**Exercise data**
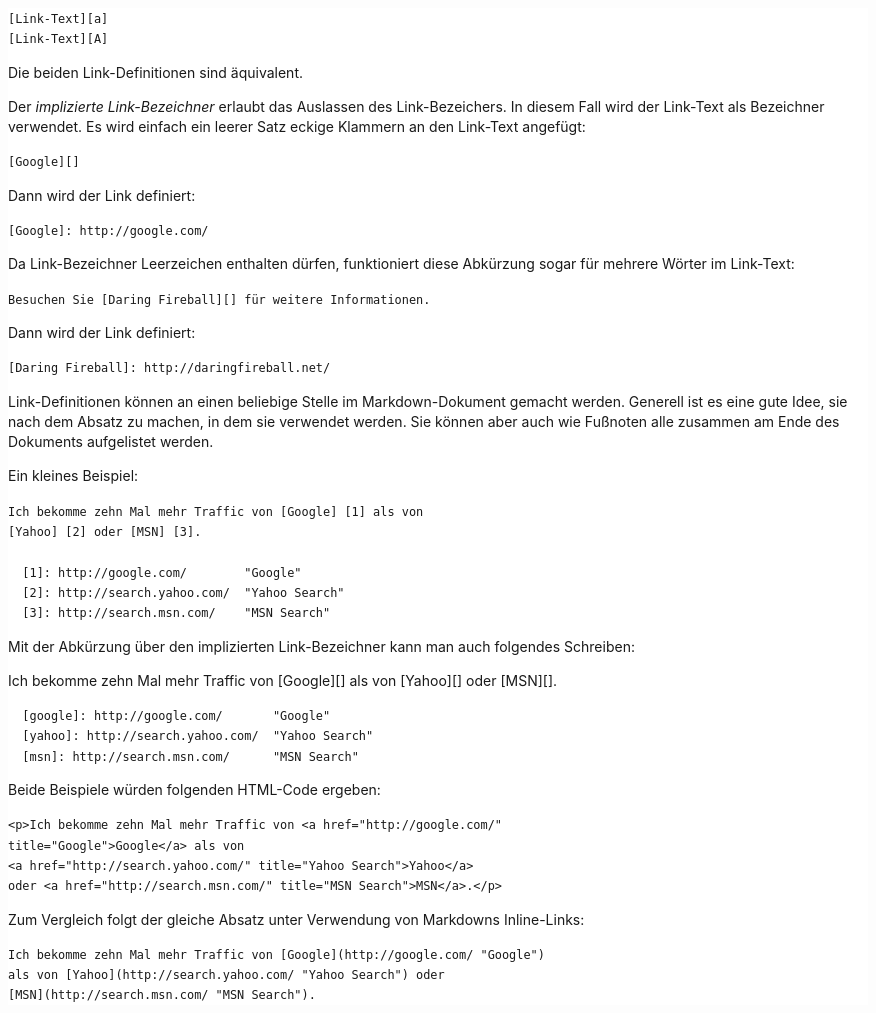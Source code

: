 	[Link-Text][a]
	[Link-Text][A]

Die beiden Link-Definitionen sind äquivalent.

Der *implizierte Link-Bezeichner* erlaubt das Auslassen des
Link-Bezeichers. In diesem Fall wird der Link-Text als Bezeichner
verwendet. Es wird einfach ein leerer Satz eckige Klammern an den
Link-Text angefügt:

	[Google][]

Dann wird der Link definiert:

	[Google]: http://google.com/

Da Link-Bezeichner Leerzeichen enthalten dürfen, funktioniert diese
Abkürzung sogar für mehrere Wörter im Link-Text:

	Besuchen Sie [Daring Fireball][] für weitere Informationen.

Dann wird der Link definiert:
	
	[Daring Fireball]: http://daringfireball.net/

Link-Definitionen können an einen beliebige Stelle im Markdown-Dokument
gemacht werden. Generell ist es eine gute Idee, sie nach dem Absatz zu
machen, in dem sie verwendet werden. Sie können aber auch wie Fußnoten
alle zusammen am Ende des Dokuments aufgelistet werden.

Ein kleines Beispiel:

    Ich bekomme zehn Mal mehr Traffic von [Google] [1] als von
    [Yahoo] [2] oder [MSN] [3].

      [1]: http://google.com/        "Google"
      [2]: http://search.yahoo.com/  "Yahoo Search"
      [3]: http://search.msn.com/    "MSN Search"

Mit der Abkürzung über den implizierten Link-Bezeichner kann man auch
folgendes Schreiben:

Ich bekomme zehn Mal mehr Traffic von [Google][] als von
    [Yahoo][] oder [MSN][].

      [google]: http://google.com/       "Google"
      [yahoo]: http://search.yahoo.com/  "Yahoo Search"
      [msn]: http://search.msn.com/      "MSN Search"

Beide Beispiele würden folgenden HTML-Code ergeben:

    <p>Ich bekomme zehn Mal mehr Traffic von <a href="http://google.com/"
    title="Google">Google</a> als von
    <a href="http://search.yahoo.com/" title="Yahoo Search">Yahoo</a>
    oder <a href="http://search.msn.com/" title="MSN Search">MSN</a>.</p>

Zum Vergleich folgt der gleiche Absatz unter Verwendung von Markdowns
Inline-Links:

    Ich bekomme zehn Mal mehr Traffic von [Google](http://google.com/ "Google")
    als von [Yahoo](http://search.yahoo.com/ "Yahoo Search") oder
    [MSN](http://search.msn.com/ "MSN Search").


  [bq]: #blockquote
  [l]:  #list
[by-sa]: http://creativecommons.org/licenses/by-sa/4.0/deed.de
   [jg]: http://daringfireball.net/
   [md]: http://daringfireball.net/projects/markdown/
  [osd]: http://daringfireball.net/projects/markdown/syntax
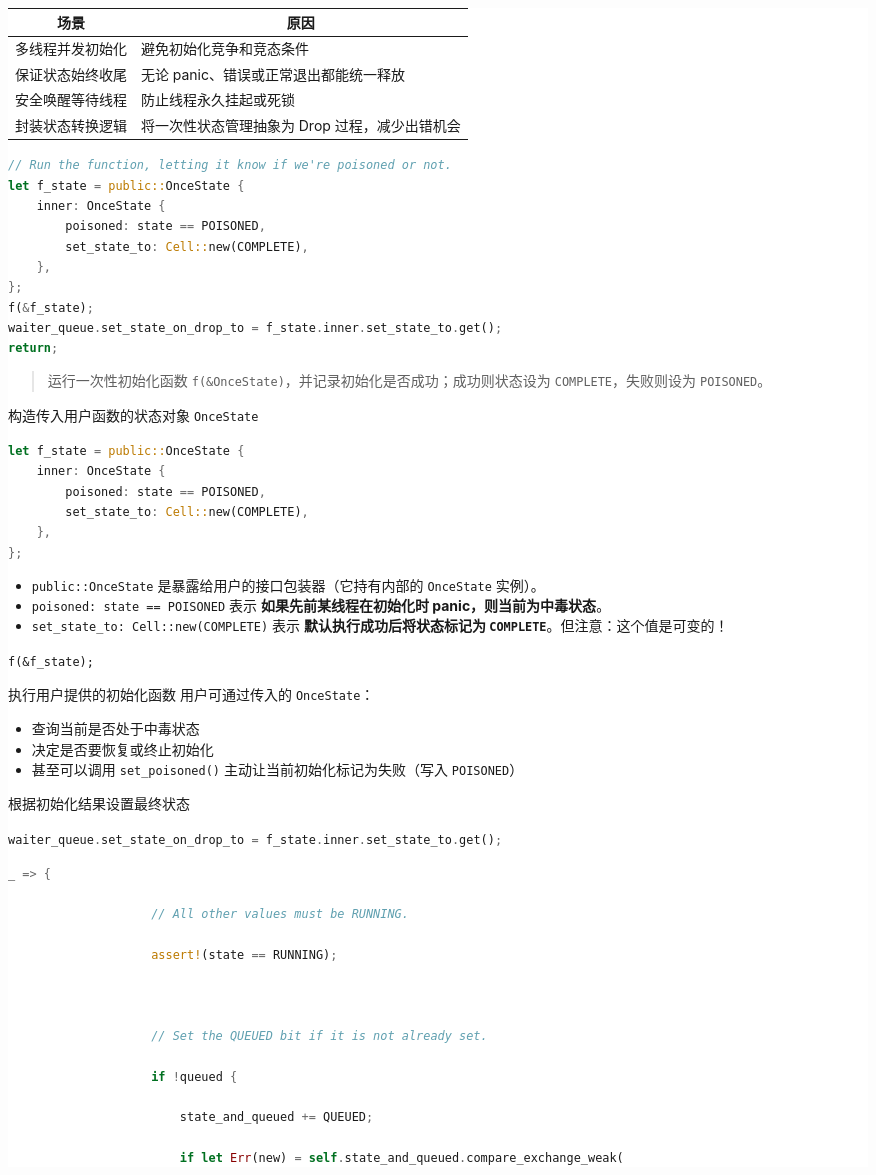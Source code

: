 |场景|原因|
|---|---|
|多线程并发初始化|避免初始化竞争和竞态条件|
|保证状态始终收尾|无论 panic、错误或正常退出都能统一释放|
|安全唤醒等待线程|防止线程永久挂起或死锁|
|封装状态转换逻辑|将一次性状态管理抽象为 Drop 过程，减少出错机会|
```rust
// Run the function, letting it know if we're poisoned or not.
let f_state = public::OnceState {
    inner: OnceState {
        poisoned: state == POISONED,
        set_state_to: Cell::new(COMPLETE),
    },
};
f(&f_state);
waiter_queue.set_state_on_drop_to = f_state.inner.set_state_to.get();
return;
```
> 运行一次性初始化函数 `f(&OnceState)`，并记录初始化是否成功；成功则状态设为 `COMPLETE`，失败则设为 `POISONED`。

构造传入用户函数的状态对象 `OnceState`
```rust
let f_state = public::OnceState {
    inner: OnceState {
        poisoned: state == POISONED,
        set_state_to: Cell::new(COMPLETE),
    },
};
```

- `public::OnceState` 是暴露给用户的接口包装器（它持有内部的 `OnceState` 实例）。
- `poisoned: state == POISONED` 表示 **如果先前某线程在初始化时 panic，则当前为中毒状态**。
- `set_state_to: Cell::new(COMPLETE)` 表示 **默认执行成功后将状态标记为 `COMPLETE`**。但注意：这个值是可变的！
```
f(&f_state);
```
执行用户提供的初始化函数
用户可通过传入的 `OnceState`：
- 查询当前是否处于中毒状态
- 决定是否要恢复或终止初始化
- 甚至可以调用 `set_poisoned()` 主动让当前初始化标记为失败（写入 `POISONED`）


根据初始化结果设置最终状态
```rust
waiter_queue.set_state_on_drop_to = f_state.inner.set_state_to.get();
```


```rust
_ => {

                    // All other values must be RUNNING.

                    assert!(state == RUNNING);

  

                    // Set the QUEUED bit if it is not already set.

                    if !queued {

                        state_and_queued += QUEUED;

                        if let Err(new) = self.state_and_queued.compare_exchange_weak(
```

**What needs to be done**
Reproduce each entry precisely. Leave the pictures out.

**Answer box**
Source code

: 	[Link-Text][a]
	[Link-Text][A]

Die beiden Link-Definitionen sind äquivalent.

Der *implizierte Link-Bezeichner* erlaubt das Auslassen des
Link-Bezeichers. In diesem Fall wird der Link-Text als Bezeichner
verwendet. Es wird einfach ein leerer Satz eckige Klammern an den
Link-Text angefügt:

	[Google][]

Dann wird der Link definiert:

	[Google]: http://google.com/

Da Link-Bezeichner Leerzeichen enthalten dürfen, funktioniert diese
Abkürzung sogar für mehrere Wörter im Link-Text:

	Besuchen Sie [Daring Fireball][] für weitere Informationen.

Dann wird der Link definiert:
	
	[Daring Fireball]: http://daringfireball.net/

Link-Definitionen können an einen beliebige Stelle im Markdown-Dokument
gemacht werden. Generell ist es eine gute Idee, sie nach dem Absatz zu
machen, in dem sie verwendet werden. Sie können aber auch wie Fußnoten
alle zusammen am Ende des Dokuments aufgelistet werden.

Ein kleines Beispiel:

    Ich bekomme zehn Mal mehr Traffic von [Google] [1] als von
    [Yahoo] [2] oder [MSN] [3].

      [1]: http://google.com/        "Google"
      [2]: http://search.yahoo.com/  "Yahoo Search"
      [3]: http://search.msn.com/    "MSN Search"

Mit der Abkürzung über den implizierten Link-Bezeichner kann man auch
folgendes Schreiben:

Ich bekomme zehn Mal mehr Traffic von [Google][] als von
    [Yahoo][] oder [MSN][].

      [google]: http://google.com/       "Google"
      [yahoo]: http://search.yahoo.com/  "Yahoo Search"
      [msn]: http://search.msn.com/      "MSN Search"

Beide Beispiele würden folgenden HTML-Code ergeben:

    <p>Ich bekomme zehn Mal mehr Traffic von <a href="http://google.com/"
    title="Google">Google</a> als von
    <a href="http://search.yahoo.com/" title="Yahoo Search">Yahoo</a>
    oder <a href="http://search.msn.com/" title="MSN Search">MSN</a>.</p>

Zum Vergleich folgt der gleiche Absatz unter Verwendung von Markdowns
Inline-Links:

    Ich bekomme zehn Mal mehr Traffic von [Google](http://google.com/ "Google")
    als von [Yahoo](http://search.yahoo.com/ "Yahoo Search") oder
    [MSN](http://search.msn.com/ "MSN Search").


  [bq]: #blockquote
  [l]:  #list
[by-sa]: http://creativecommons.org/licenses/by-sa/4.0/deed.de
   [jg]: http://daringfireball.net/
   [md]: http://daringfireball.net/projects/markdown/
  [osd]: http://daringfireball.net/projects/markdown/syntax
Source code

: |场景|原因|
|---|---|
|多线程并发初始化|避免初始化竞争和竞态条件|
|保证状态始终收尾|无论 panic、错误或正常退出都能统一释放|
|安全唤醒等待线程|防止线程永久挂起或死锁|
|封装状态转换逻辑|将一次性状态管理抽象为 Drop 过程，减少出错机会|
```rust
// Run the function, letting it know if we're poisoned or not.
let f_state = public::OnceState {
    inner: OnceState {
        poisoned: state == POISONED,
        set_state_to: Cell::new(COMPLETE),
    },
};
f(&f_state);
waiter_queue.set_state_on_drop_to = f_state.inner.set_state_to.get();
return;
```
> 运行一次性初始化函数 `f(&OnceState)`，并记录初始化是否成功；成功则状态设为 `COMPLETE`，失败则设为 `POISONED`。

构造传入用户函数的状态对象 `OnceState`
```rust
let f_state = public::OnceState {
    inner: OnceState {
        poisoned: state == POISONED,
        set_state_to: Cell::new(COMPLETE),
    },
};
```

- `public::OnceState` 是暴露给用户的接口包装器（它持有内部的 `OnceState` 实例）。
- `poisoned: state == POISONED` 表示 **如果先前某线程在初始化时 panic，则当前为中毒状态**。
- `set_state_to: Cell::new(COMPLETE)` 表示 **默认执行成功后将状态标记为 `COMPLETE`**。但注意：这个值是可变的！
```
f(&f_state);
```
执行用户提供的初始化函数
用户可通过传入的 `OnceState`：
- 查询当前是否处于中毒状态
- 决定是否要恢复或终止初始化
- 甚至可以调用 `set_poisoned()` 主动让当前初始化标记为失败（写入 `POISONED`）


根据初始化结果设置最终状态
```rust
waiter_queue.set_state_on_drop_to = f_state.inner.set_state_to.get();
```


```rust
_ => {

                    // All other values must be RUNNING.

                    assert!(state == RUNNING);

  

                    // Set the QUEUED bit if it is not already set.

                    if !queued {

                        state_and_queued += QUEUED;

                        if let Err(new) = self.state_and_queued.compare_exchange_weak(
```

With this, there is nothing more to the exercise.